**Action item**.
Every line in the data below that holds "generates" should be found and copied.

Document images with source code:
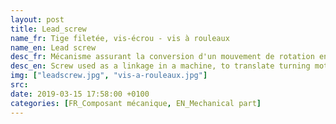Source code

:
 ```yaml
---
layout: post
title: Lead_screw
name_fr: Tige filetée, vis-écrou - vis à rouleaux
name_en: Lead screw
desc_fr: Mécanisme assurant la conversion d'un mouvement de rotation en un mouvement de translation (liaison hélicoïdale).   Vis à rouleaux satellites &#58; Equivalent du mécanisme de vis-écrou, où des vis, appelées rouleaux, sont intercalées entre les deux pièces.
desc_en: Screw used as a linkage in a machine, to translate turning motion into linear motion.
img: ["leadscrew.jpg", "vis-a-rouleaux.jpg"]
src: 
date: 2019-03-15 17:58:00 +0100
categories: [FR_Composant mécanique, EN_Mechanical part]
---
```

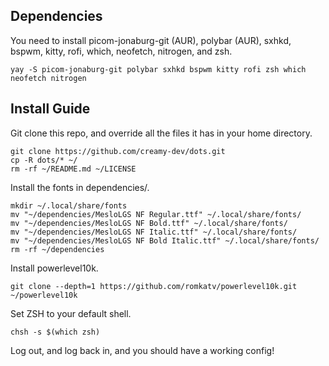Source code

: ## Dependencies
You need to install picom-jonaburg-git (AUR), polybar (AUR), sxhkd, bspwm, kitty, rofi, which, neofetch, nitrogen, and zsh.
```
yay -S picom-jonaburg-git polybar sxhkd bspwm kitty rofi zsh which neofetch nitrogen
```
## Install Guide
Git clone this repo, and override all the files it has in your home directory.
```
git clone https://github.com/creamy-dev/dots.git
cp -R dots/* ~/
rm -rf ~/README.md ~/LICENSE
```
Install the fonts in dependencies/.
```
mkdir ~/.local/share/fonts
mv "~/dependencies/MesloLGS NF Regular.ttf" ~/.local/share/fonts/
mv "~/dependencies/MesloLGS NF Bold.ttf" ~/.local/share/fonts/
mv "~/dependencies/MesloLGS NF Italic.ttf" ~/.local/share/fonts/
mv "~/dependencies/MesloLGS NF Bold Italic.ttf" ~/.local/share/fonts/
rm -rf ~/dependencies
```
Install powerlevel10k.
```
git clone --depth=1 https://github.com/romkatv/powerlevel10k.git ~/powerlevel10k
```
Set ZSH to your default shell.
```
chsh -s $(which zsh)
```
Log out, and log back in, and you should have a working config!
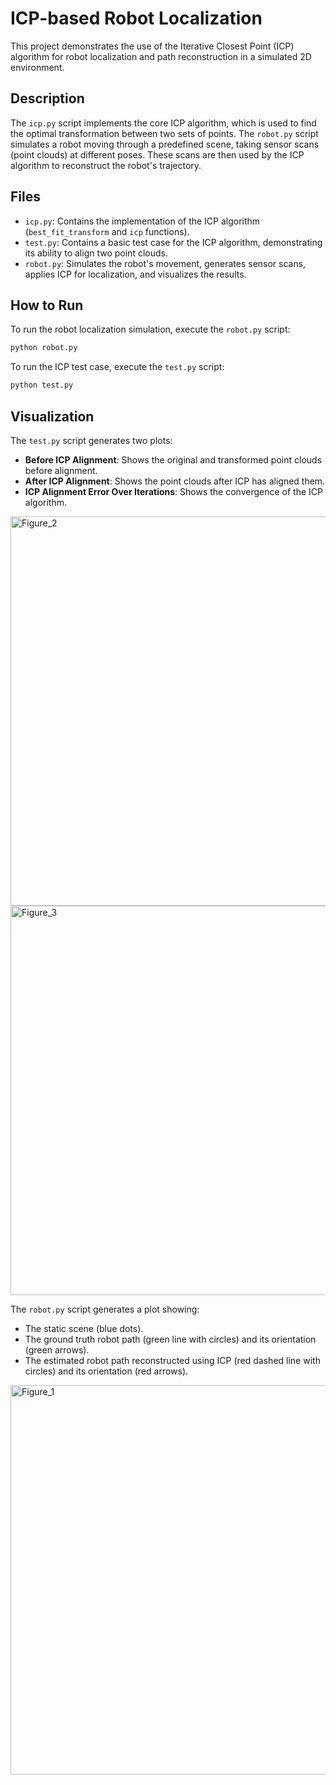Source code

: # ICP-based Robot Localization

This project demonstrates the use of the Iterative Closest Point (ICP) algorithm for robot localization and path reconstruction in a simulated 2D environment.

## Description

The `icp.py` script implements the core ICP algorithm, which is used to find the optimal transformation between two sets of points. The `robot.py` script simulates a robot moving through a predefined scene, taking sensor scans (point clouds) at different poses. These scans are then used by the ICP algorithm to reconstruct the robot's trajectory.

## Files

-   `icp.py`: Contains the implementation of the ICP algorithm (`best_fit_transform` and `icp` functions).
-   `test.py`: Contains a basic test case for the ICP algorithm, demonstrating its ability to align two point clouds.
-   `robot.py`: Simulates the robot's movement, generates sensor scans, applies ICP for localization, and visualizes the results.

## How to Run

To run the robot localization simulation, execute the `robot.py` script:

```bash
python robot.py
```

To run the ICP test case, execute the `test.py` script:

```bash
python test.py
```

## Visualization

The `test.py` script generates two plots:

-   **Before ICP Alignment**: Shows the original and transformed point clouds before alignment.
-   **After ICP Alignment**: Shows the point clouds after ICP has aligned them.
-   **ICP Alignment Error Over Iterations**: Shows the convergence of the ICP algorithm.
<img width="946" height="623" alt="Figure_2" src="https://github.com/user-attachments/assets/632ac520-f309-475f-8910-293ff6feeca7" />
<img width="946" height="623" alt="Figure_3" src="https://github.com/user-attachments/assets/a0f74152-192c-47d1-b931-7ee5ef6543fc" />


The `robot.py` script generates a plot showing:

-   The static scene (blue dots).
-   The ground truth robot path (green line with circles) and its orientation (green arrows).
-   The estimated robot path reconstructed using ICP (red dashed line with circles) and its orientation (red arrows).
<img width="946" height="623" alt="Figure_1" src="https://github.com/user-attachments/assets/0be72b9f-0333-4e53-8669-afba5113d75c" />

**Result of the task**.
-   `robot.py`: Simulates the robot's movement, generates sensor scans, applies ICP for localization, and visualizes the results.
The `test.py` script generates two plots:
The `robot.py` script generates a plot showing:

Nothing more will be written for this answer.